───── Available records ─────

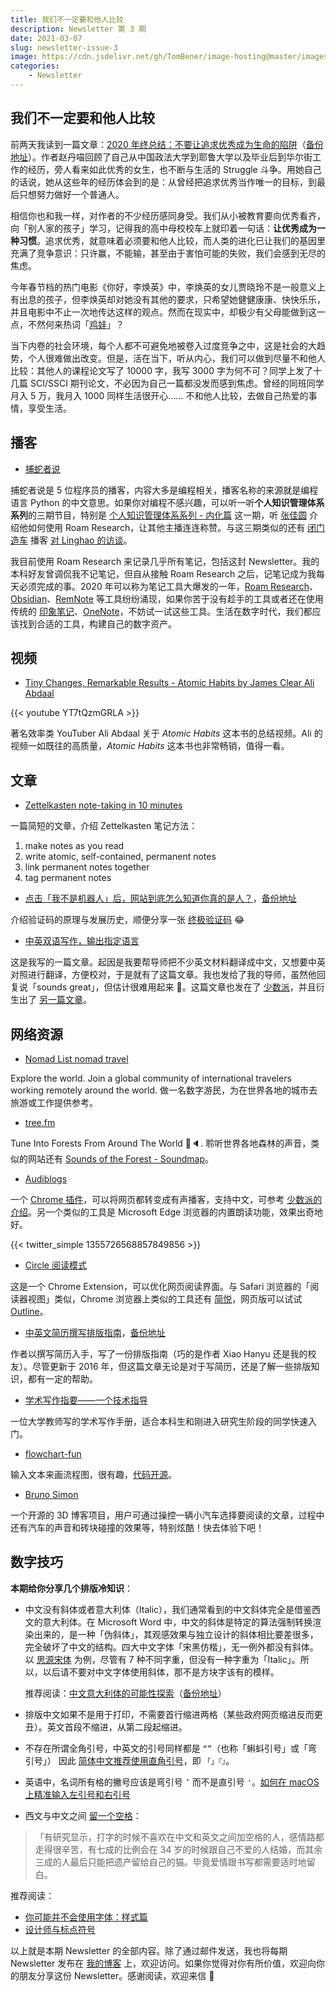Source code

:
 ```yaml
---
title: 我们不一定要和他人比较
description: Newsletter 第 3 期
date: 2021-03-07
slug: newsletter-issue-3
image: https://cdn.jsdelivr.net/gh/TomBener/image-hosting@master/images/newsletter-3-cover.png
categories:
    - Newsletter
---
```



## 我们不一定要和他人比较

前两天我读到一篇文章：[​2020 年终总结：不要让追求优秀成为生命的陷阱](https://mp.weixin.qq.com/s/uuxaSVSnKlTuo1IfXVwACg)（[备份地址](https://ipfs.io/ipfs/QmR2ZGK43P63ZM4erk2pess1oR2bJpeJzC4GrXTFXxSKCn)）。作者赵丹喵回顾了自己从中国政法大学到耶鲁大学以及毕业后到华尔街工作的经历，旁人看来如此优秀的女生，也不断与生活的 Struggle 斗争。用她自己的话说，她从这些年的经历体会到的是：从曾经把追求优秀当作唯一的目标，到最后只想努力做好一个普通人。

相信你也和我一样，对作者的不少经历感同身受。我们从小被教育要向优秀看齐，向「别人家的孩子」学习，记得我的高中母校校车上就印着一句话：**让优秀成为一种习惯**。追求优秀，就意味着必须要和他人比较，而人类的进化已让我们的基因里充满了竞争意识：只许赢，不能输，甚至由于害怕可能的失败，我们会感到无尽的焦虑。

今年春节档的热门电影《你好，李焕英》中，李焕英的女儿贾晓玲不是一般意义上有出息的孩子，但李焕英却对她没有其他的要求，只希望她健健康康、快快乐乐，并且电影中不止一次地传达这样的观点。然而在现实中，却极少有父母能做到这一点，不然何来热词「[鸡娃](https://www.stovol.club/034)」？

当下内卷的社会环境，每个人都不可避免地被卷入过度竞争之中，这是社会的大趋势，个人很难做出改变。但是，活在当下，听从内心，我们可以做到尽量不和他人比较：其他人的课程论文写了 10000 字，我写 3000 字为何不可？同学上发了十几篇 SCI/SSCI 期刊论文，不必因为自己一篇都没发而感到焦虑。曾经的同班同学月入 5 万，我月入 1000 同样生活很开心…… 不和他人比较，去做自己热爱的事情，享受生活。

## 播客

- [捕蛇者说](https://pythonhunter.org)

捕蛇者说是 5 位程序员的播客，内容大多是编程相关，播客名称的来源就是编程语言 Python 的中文意思。如果你对编程不感兴趣，可以听一听**个人知识管理体系系列**的三期节目，特别是 [个人知识管理体系系列 - 内化篇](https://pythonhunter.org/episodes/ep24) 这一期，听 [张佳圆](https://twitter.com/tisoga) 介绍他如何使用 Roam Research，让其他主播连连称赞。与这三期类似的还有 [闭门造车](https://gulugulufm.github.io) 播客 [对 Linghao 的访谈](https://gulugulufm.github.io/podcasts/8/)。

我目前使用 Roam Research 来记录几乎所有笔记，包括这封 Newsletter。我的本科好友曾调侃我不记笔记，但自从接触 Roam Research 之后，记笔记成为我每天必须完成的事。2020 年可以称为笔记工具大爆发的一年，[Roam Research](https://roamresearch.com)、[Obsidian](https://obsidian.md)、[RemNote](https://www.remnote.io) 等工具纷纷涌现，如果你苦于没有趁手的工具或者还在使用传统的 [印象笔记](https://www.yinxiang.com/)、[OneNote](https://www.onenote.com/)，不妨试一试这些工具。生活在数字时代，我们都应该找到合适的工具，构建自己的数字资产。

## 视频

- [Tiny Changes, Remarkable Results - Atomic Habits by James Clear Ali Abdaal](https://youtu.be/YT7tQzmGRLA)

{{< youtube YT7tQzmGRLA >}}

著名效率类 YouTuber Ali Abdaal 关于 _Atomic Habits_ 这本书的总结视频。Ali 的视频一如既往的高质量，_Atomic Habits_ 这本书也非常畅销，值得一看。

## 文章

- [Zettelkasten note-taking in 10 minutes](https://blog.viktomas.com/posts/slip-box/)

一篇简短的文章，介绍 Zettelkasten 笔记方法：

1. make notes as you read
2. write atomic, self-contained, permanent notes
3. link permanent notes together
4. tag permanent notes

- [点击「我不是机器人」后，网站到底怎么知道你真的是人？](https://mp.weixin.qq.com/s/N_f7jp4TlIozxGR-mYHEhg)，[备份地址](https://mp.weixin.qq.com/s/N_f7jp4TlIozxGR-mYHEhg)

介绍验证码的原理与发展历史，顺便分享一张 [终极验证码](https://mastodon.gougere.fr/@PierreCol/105249097992224727) 😂

- [中英双语写作，输出指定语言](https://blog.retompi.com/post/input-bilingual-output-either-en-or-cn/)

这是我写的一篇文章。起因是我要帮导师把不少英文材料翻译成中文，又想要中英对照进行翻译，方便校对，于是就有了这篇文章。我也发给了我的导师，虽然他回复说「sounds great」，但估计很难用起来 🌚️。这篇文章也发在了 [少数派](https://sspai.com/post/65305)，并且衍生出了 [另一篇文章](https://blog.retompi.com/post/the-network-was-hijacked-by-disqus/)。

## 网络资源

- [Nomad List nomad travel](https://nomadlist.com)

Explore the world. Join a global community of international travelers working remotely around the world. 做一名数字游民，为在世界各地的城市去旅游或工作提供参考。

- [tree.fm](https://www.tree.fm)

Tune Into Forests From Around The World 🌳🔈. 聆听世界各地森林的声音，类似的网站还有 [Sounds of the Forest - Soundmap](https://timberfestival.org.uk/soundsoftheforest-soundmap/)。

- [Audiblogs](https://audiblogs.com)

一个 [Chrome 插件](https://chrome.google.com/webstore/detail/send-as-podcast/fblchjbbkkaoobkhhbloehgkpdlomido)，可以将网页都转变成有声播客，支持中文，可参考 [少数派的介绍](https://sspai.com/post/65179)。另一个类似的工具是 Microsoft Edge 浏览器的内置朗读功能，效果出奇地好。

{{< twitter_simple 1355726568857849856 >}}

- [Circle 阅读模式](https://ranhe.xyz/circle/)

这是一个 Chrome Extension，可以优化网页阅读界面。与 Safari 浏览器的「阅读器视图」类似，Chrome 浏览器上类似的工具还有 [简悦](http://ksria.com/simpread/)，网页版可以试试 [Outline](https://outline.com/)。

- [中英文简历撰写排版指南](https://ppresume.com/notes/guide-zh.html)，[备份地址](https://ipfs.io/ipfs/QmZrGeKngj8JABzdKL9XqrQRtw7qjwfaf73neDPGSp1xuz)

作者以撰写简历入手，写了一份排版指南（巧的是作者 Xiao Hanyu 还是我的校友）。尽管更新于 2016 年，但这篇文章无论是对于写简历，还是了解一些排版知识，都有一定的帮助。

- [学术写作指要——一个技术指导](https://chriszheng.science/essentials-of-academic-writing/)

一位大学教师写的学术写作手册，适合本科生和刚进入研究生阶段的同学快速入门。

- [flowchart-fun](https://flowchart.fun)

输入文本来画流程图，很有趣，[代码开源](https://github.com/tone-row/flowchart-fun)。

- [Bruno Simon](https://bruno-simon.com)

一个开源的 3D 博客项目，用户可通过操控一辆小汽车选择要阅读的文章，过程中还有汽车的声音和砖块碰撞的效果等，特别炫酷！快去体验下吧！

## 数字技巧

**本期给你分享几个排版冷知识**：

- 中文没有斜体或者意大利体（Italic），我们通常看到的中文斜体完全是借鉴西文的意大利体。在 Microsoft Word 中，中文的斜体是特定的算法强制转换渲染出来的，是一种「伪斜体」，其观感效果与独立设计的斜体相比要差很多，完全破坏了中文的结构。四大中文字体「宋黑仿楷」，无一例外都没有斜体。以 [思源宋体](https://source.typekit.com/source-han-serif/cn/) 为例，尽管有 7 种不同字重，但没有一种字重为「Italic」。所以，以后请不要对中文字体使用斜体，那不是方块字该有的模样。

    推荐阅读：[中文意大利体的可能性探索](https://zhuanlan.zhihu.com/p/100570139)（[备份地址](https://telegra.ph/中文意大利体的可能性探索-02-27)）

- 排版中文如果不是用于打印，不需要首行缩进两格（某些政府网页缩进反而更丑）。英文首段不缩进，从第二段起缩进。

- 不存在所谓全角引号，中英文的引号同样都是 `“”`（也称「蝌蚪引号」或「弯引号」） 因此 [简体中文推荐使用直角引号](https://github.com/sparanoid/chinese-copywriting-guidelines/blob/master/README.zh-CN.md#简体中文使用直角引号)，即 `「」『』`。

- 英语中，名词所有格的撇号应该是弯引号 `’` 而不是直引号 `'`。[如何在 macOS 上精准输入左引号和右引号](https://sspai.com/post/38342)

- 西文与中文之间 [留一个空格](https://github.com/sparanoid/chinese-copywriting-guidelines/blob/master/README.zh-CN.md#空格)：

> 「有研究显示，打字的时候不喜欢在中文和英文之间加空格的人，感情路都走得很辛苦，有七成的比例会在 34 岁的时候跟自己不爱的人结婚，而其余三成的人最后只能把遗产留给自己的猫。毕竟爱情跟书写都需要适时地留白。

推荐阅读：

- [你可能并不会使用字体：样式篇](https://www.bilibili.com/video/BV1xV411v7M2)
- [设计师与标点符号](https://www.bilibili.com/video/BV1AX4y1u7Ag)

以上就是本期 Newsletter 的全部内容。除了通过邮件发送，我也将每期 Newsletter 发布在 [我的博客](https://blog.retompi.com) 上，欢迎访问。如果你觉得对你有所价值，欢迎向你的朋友分享这份 Newsletter。感谢阅读，欢迎来信 📧️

─────

Exercise aim: Exactly the lines from the one containing "- [flowchart-fun](https://flowchart.fun)" through the end of the records should be reproduced, and no others.

Finished task:
- [flowchart-fun](https://flowchart.fun)

输入文本来画流程图，很有趣，[代码开源](https://github.com/tone-row/flowchart-fun)。

- [Bruno Simon](https://bruno-simon.com)

一个开源的 3D 博客项目，用户可通过操控一辆小汽车选择要阅读的文章，过程中还有汽车的声音和砖块碰撞的效果等，特别炫酷！快去体验下吧！

## 数字技巧

**本期给你分享几个排版冷知识**：

- 中文没有斜体或者意大利体（Italic），我们通常看到的中文斜体完全是借鉴西文的意大利体。在 Microsoft Word 中，中文的斜体是特定的算法强制转换渲染出来的，是一种「伪斜体」，其观感效果与独立设计的斜体相比要差很多，完全破坏了中文的结构。四大中文字体「宋黑仿楷」，无一例外都没有斜体。以 [思源宋体](https://source.typekit.com/source-han-serif/cn/) 为例，尽管有 7 种不同字重，但没有一种字重为「Italic」。所以，以后请不要对中文字体使用斜体，那不是方块字该有的模样。

    推荐阅读：[中文意大利体的可能性探索](https://zhuanlan.zhihu.com/p/100570139)（[备份地址](https://telegra.ph/中文意大利体的可能性探索-02-27)）

- 排版中文如果不是用于打印，不需要首行缩进两格（某些政府网页缩进反而更丑）。英文首段不缩进，从第二段起缩进。

- 不存在所谓全角引号，中英文的引号同样都是 `“”`（也称「蝌蚪引号」或「弯引号」） 因此 [简体中文推荐使用直角引号](https://github.com/sparanoid/chinese-copywriting-guidelines/blob/master/README.zh-CN.md#简体中文使用直角引号)，即 `「」『』`。

- 英语中，名词所有格的撇号应该是弯引号 `’` 而不是直引号 `'`。[如何在 macOS 上精准输入左引号和右引号](https://sspai.com/post/38342)

- 西文与中文之间 [留一个空格](https://github.com/sparanoid/chinese-copywriting-guidelines/blob/master/README.zh-CN.md#空格)：

> 「有研究显示，打字的时候不喜欢在中文和英文之间加空格的人，感情路都走得很辛苦，有七成的比例会在 34 岁的时候跟自己不爱的人结婚，而其余三成的人最后只能把遗产留给自己的猫。毕竟爱情跟书写都需要适时地留白。

推荐阅读：

- [你可能并不会使用字体：样式篇](https://www.bilibili.com/video/BV1xV411v7M2)
- [设计师与标点符号](https://www.bilibili.com/video/BV1AX4y1u7Ag)

以上就是本期 Newsletter 的全部内容。除了通过邮件发送，我也将每期 Newsletter 发布在 [我的博客](https://blog.retompi.com) 上，欢迎访问。如果你觉得对你有所价值，欢迎向你的朋友分享这份 Newsletter。感谢阅读，欢迎来信 📧️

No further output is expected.